11. Oktober 2022, 13:25 Uhr

Steigende Materialkosten, höhere Zinsen: Viele Bauherren legen ihre Projekte auf Eis, teilte das Münchner Ifo-Institut unter Berufung auf eine eigene Umfrage in der Baubranche mit. Damit ist auch das Ziel der Bundesregierung in Gefahr, pro Jahr 400.000 Wohnungen zu bauen.

Immer mehr Bauherren legen derzeit ihre Bauprojekte auf Eis. Im September waren 16,7 Prozent der befragten Unternehmen in der Baubranche von Stornierungen betroffen, im Vormonat waren es 11,6 Prozent, wie einer Umfrage des Münchner Ifo-Instituts hervorgeht. "Aufgrund der explodierenden Material- und Energiepreise sowie der steigenden Finanzierungszinsen ist die Planungssicherheit dahin", sagte Ifo-Forscher Felix Leiss. "Die Baukosten steigen immer weiter.
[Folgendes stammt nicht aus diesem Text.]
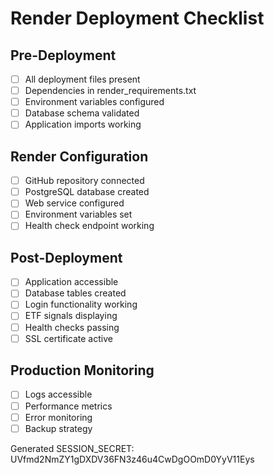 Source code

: 
# Render Deployment Checklist

## Pre-Deployment
- [ ] All deployment files present
- [ ] Dependencies in render_requirements.txt
- [ ] Environment variables configured
- [ ] Database schema validated
- [ ] Application imports working

## Render Configuration
- [ ] GitHub repository connected
- [ ] PostgreSQL database created
- [ ] Web service configured
- [ ] Environment variables set
- [ ] Health check endpoint working

## Post-Deployment
- [ ] Application accessible
- [ ] Database tables created
- [ ] Login functionality working
- [ ] ETF signals displaying
- [ ] Health checks passing
- [ ] SSL certificate active

## Production Monitoring
- [ ] Logs accessible
- [ ] Performance metrics
- [ ] Error monitoring
- [ ] Backup strategy

Generated SESSION_SECRET: UVfmd2NmZY1gDXDV36FN3z46u4CwDgOOmD0YyV11Eys
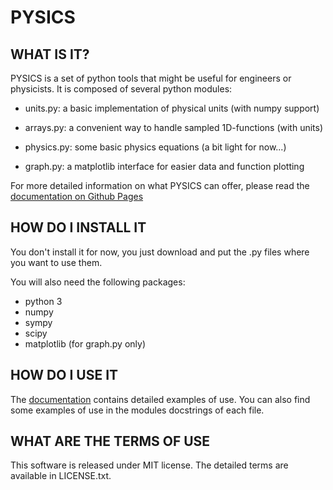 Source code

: # PYSICS

## WHAT IS IT?

PYSICS is a set of python tools that might be useful for engineers or physicists. It is composed of several python modules:

- units.py: a basic implementation of physical units (with numpy support)

- arrays.py: a convenient way to handle sampled 1D-functions (with units)

- physics.py: some basic physics equations (a bit light for now...)

- graph.py: a matplotlib interface for easier data and function plotting

For more detailed information on what PYSICS can offer, please read the [documentation on Github Pages](https://phicem.github.io/pysics)


## HOW DO I INSTALL IT

You don't install it for now, you just download and put the .py files where you want to use them.

You will also need the following packages:
- python 3
- numpy
- sympy
- scipy
- matplotlib (for graph.py only)



## HOW DO I USE IT

The [documentation](https://phicem.github.io/pysics) contains detailed examples of use. You can also find some examples of use in the modules docstrings of each file.



## WHAT ARE THE TERMS OF USE

This software is released under MIT license. The detailed terms are available in LICENSE.txt.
Für einige Bauherren ist das alles nicht mehr darstellbar, sie stellen Projekte zurück oder ziehen ganz die Reißleine."

Zukunftssorgen sehr groß

Die Geschäftserwartungen der Branche trübten sich nochmals ein: Das entsprechende Barometer fiel auf -53,2 Punkte. "Die Unternehmen verfügen im Schnitt immer noch über große Auftragsreserven, aber die Zukunftssorgen waren selten so groß", sagte Leiss. "Die Erwartungen notieren auf dem tiefsten Stand seit Beginn der Erhebung 1991."

Viele Unternehmen klagen zudem über Probleme beim Baumaterial: 32,7 Prozent meldeten hier Engpässe, im Vormonat August hatte der Anteil allerdings mit 36,4 Prozent noch höher gelegen. "Die Materialengpässe entspannen sich nur langsam und die hohen Energiepreise verteuern das knappe Material zusätzlich", sagte Ifo-Experte Leiss. "Die Bauunternehmen müssen die höheren Beschaffungskosten an die Kunden weitergeben." Für die kommenden Monate seien daher "auf breiter Front weitere Preiserhöhungen geplant".

Bau von 400.000 Wohnungen: Ziel von Bundesregierung ist fraglich

Die enorme Kostensteigerung führt auch dem Hauptverband der Deutschen Bauindustrie (HDB) zufolge dazu, dass viele Häuslebauer Abstand von geplanten Projekten nehmen. "Entweder die Projekte rechnen sich nicht mehr oder die gestiegenen Baupreise und Zinsen sprengen das Haushaltsbudget, das ohnehin schon durch die explodierenden Energiekosten enorm belastet ist", sagte HDB-Hauptgeschäftsführer Tim Oliver Müller.

"Die immer stärker werdende Zurückhaltung zeigt sich bereits in den rückläufigen Ordereingängen und im Anstieg der Stornierungen." Damit dürfte es für die Bundesregierung schwieriger werden, das ausgegebene Ziel von 400.000 errichteten Wohnungen im Jahr zu erreichen. Der HDB fordert eine massive Förderung beim Neubau und bei der Sanierung sowie steuerliche Investitionsanreize.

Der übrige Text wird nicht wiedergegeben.